But there was a suspicion that these are arcs of two pairs of circles - see Oval - Wikipedia.
Problem. There are the coordinates of the four vertices of the "horizontal" oval. It is necessary to draw an ellipse through these points (this problem is solved) and an oval made up of arcs of two pairs of circles. What oval does Paint build? Maybe there is a third way?
Don't be afraid of using vectors in the solve block (and vectorization when making the check(!
And as its much easier to apply different vertical and horizontal scaling to a circle as opposed to calculating the approximation circle arcs, I would strongly guess that Paint is drawing an ellips and not four approximating circle arcs.
Of course actually its drawing polygons 😉
And given that it cannot create infinite thin line segments and that there is the resolution to be taken in account it actually creates some kind of komplex, filled polygons .
Thanks, Wener!
@Werner_E wrote:
Don't be afraid of using vectors in the solve block (and vectorization when making the check(!

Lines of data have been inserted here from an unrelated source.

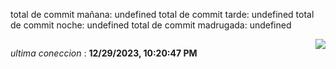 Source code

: total de commit mañana: undefined 
total de commit tarde: undefined 
total de commit noche: undefined 
total de commit madrugada: undefined 

<div style="display: flex; justify-content: space-between;">
 <p align="right"><i>ultima coneccion</i> : <b>12/29/2023, 10:20:47 PM</b></p> 
 <img src="https://img.shields.io/badge/GitHub%20Action%20Status-Online-brightgreen?style=flat&logo=githubactions&logoColor=%23ffffff&labelColor=%23181717&color=%232088FF" />
</div>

I have used at first only 4 points and add new and new!
And what about the promlem with 4 circle? I an waiting for the solution!
I have used at first only 4 points and add new and new!
One more reason to use the vector equation so you simply can add values in the vectors and the rest remains untouched - no need for a cop and past orgy.
And what about the promlem with 4 circle? I an waiting for the solution!
What will this be good for? It may be a good way to approximate an ellipse when you have to draw it by hand, armed only with ruler and compass. But how would implementing it in a math program make sense??
Of course you could determine center and axis length of the underlying ellipse in a first step (like you already did) and then use appropriate functins to draw the four circle arcs. But again, I can see no reason for doing so.
To be more correct, he said
„Das, was man gemeinhin das sozialistische Endziel nennt, ist mir nichts, die Bewegung alles"
Google transl.: "What is commonly called the socialist end goal is nothing to me, the movement is everything"
Maybe better: "The final goal of socialism is nothing; progress toward that goal is everything."
OK, "Der Weg ist das Ziel" ["The route is the goal" or "Roads were made for journeys, not destinations", usually attributed to Confucius]
There are many ways to create an oval using four circle arcs as sketched in the link you provided. There is one degree of freedom, so we can introduce one additional parameter. In the ani below this parameter is the radius r1 of the smaller circle in the left figure and a parameter k in the right. The relevant values can be made dependent on multiples of a-b (difference of the half axis) and I named that multiplier k. While r1 may run from 0 to b, k may run from 1 to a/(a-b).
Have fun watching ...
The solution with an animation is the solution!
Thanks one more? Werner!
1. Attach please the Mathcad 15 Sheet
2. I think we need to enter into the calculation a certain criterion by which (minimization) you can find an oval, consisting of two pairs of circular arcs, that most closely matches the ellipse. Which?
Here is the sheet as demanded. Its still a work in progress - no, thats a lie. I don't think that i will revisit it anymore. The routine wont work OK for a<b, so the error checking at the begin would still need some attention. But as I already said - there is not much sense using approximations of that kind in the age of computer programs - and i say that even though I loved drawing quite complex things by hand (and ruined my eyes doing so).
You may play around and find the most appropriate parameter value (possible best done with the "k" variant) depending on a and b.
I vaguely remember learning a quite good approximation construction of an ellipse using touching circles a long time ago, but can't find it. But I guess it wasn't the best solution anyway but rather just an acceptable solution easy to do with compass and ruler.